The Room-Size World
(See Cover)
Lyndon Johnson immediately grasped the significance and potential of Early Bird, the new communications satellite hovering 22,300 miles above the equator. Aware that the Russians were flooding European TV stations with films and pictures for the 20th anniversary of V-E day, the President acted swiftly last week to upstage them.;
In Washington, U.S.-network bigwigs were expecting to meet at the White House to complain about the President's increasing pre-emption of prime TV time on short notice. Instead of a meeting, Johnson produced a new short-notice request. As soon as possible, he said, he wanted to use Early Bird to broadcast a V-E anniversary speech direct to Europe. Three and one-half hours later, in a slow and measured drawl, he was chiding Charles de Gaulle live on British and Italian TV screens, and being taped for later rebroadcast in almost every other European nation. r
Global Blanket. As a means of muting Russia's planned propaganda barrage, European broadcasters called it "a master stroke." But the unprecedented transatlantic transmission of the master's voice and face also gave rise to international problems undreamed of a week ago. CBS's Walter Cronkite noted that the President had violated diplomatic protocol by addressing foreign peoples directly without first notifying their governments. A British Broadcasting Corp. official complained that he was forced to disrupt the normal evening schedule on short notice. Foreign chiefs of state, suddenly alert to the prestige potential of broadcasting directly to foreign nations by satellite, began stirring. German Chancellor Ludwig Erhard immediately requested time to address the American people.
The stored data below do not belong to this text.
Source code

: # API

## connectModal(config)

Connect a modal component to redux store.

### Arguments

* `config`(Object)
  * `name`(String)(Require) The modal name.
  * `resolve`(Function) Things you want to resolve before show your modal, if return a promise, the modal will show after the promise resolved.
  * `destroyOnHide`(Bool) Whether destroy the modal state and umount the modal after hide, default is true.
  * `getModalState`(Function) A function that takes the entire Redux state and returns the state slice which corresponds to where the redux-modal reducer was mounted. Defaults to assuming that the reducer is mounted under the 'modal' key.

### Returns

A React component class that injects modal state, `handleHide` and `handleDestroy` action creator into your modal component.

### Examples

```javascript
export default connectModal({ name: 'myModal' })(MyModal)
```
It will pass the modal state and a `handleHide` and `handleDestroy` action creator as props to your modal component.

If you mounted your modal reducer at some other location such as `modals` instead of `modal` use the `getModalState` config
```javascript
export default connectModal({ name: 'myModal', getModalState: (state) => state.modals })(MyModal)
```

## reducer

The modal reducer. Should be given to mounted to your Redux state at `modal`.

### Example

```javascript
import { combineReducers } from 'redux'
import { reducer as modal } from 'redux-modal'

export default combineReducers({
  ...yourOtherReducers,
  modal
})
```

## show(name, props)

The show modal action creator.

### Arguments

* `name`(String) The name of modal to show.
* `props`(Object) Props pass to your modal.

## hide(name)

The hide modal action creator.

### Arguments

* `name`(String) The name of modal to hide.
Such new problems only served to underscore the new epoch in communications that rose with the drum-shaped, 85-lb. satellite. In an age fast growing familiar with man's race beyond the confines of his own world, Early Bird reached back toward the earth and seemed to shrink it almost to room size. All by itself, the satellite blanketed more than one-third of the globe. If two more soar into orbit, for the first time in history it will be literally true that for every nation instant contact will be possible with every inhabited spot on earth.
World Town Meeting. In Europe and the U.S., television's showmen labored to exploit Early Bird's versatility. At their best, the programs were as moving and immediate as a closeup of Houston's great Surgeon Michael DeBakey repairing a human heart while fascinated doctors in Geneva looked over his shoulder. Europe watched troop movements in the streets of Santo Domingo while bullets still ricocheted across the Caribbean town. The Town Meeting of the World turned international as Barry Goldwater in New York, Dean Rusk and Sir Alec Douglas-Home in London, and Maurice Schumann in Paris joined in a transatlantic gabfest. A mug shot of Canada's most wanted man, relayed by Early Bird and recognized by a televiewer in Florida, gave accused Bank Robber Georges Lemay the dubious fame of becoming the first fugitive nabbed by satellite. NBC teamed up with the BBC and, for a refreshing few minutes, Huntley-Brinkley became Huntley-Dimbleby.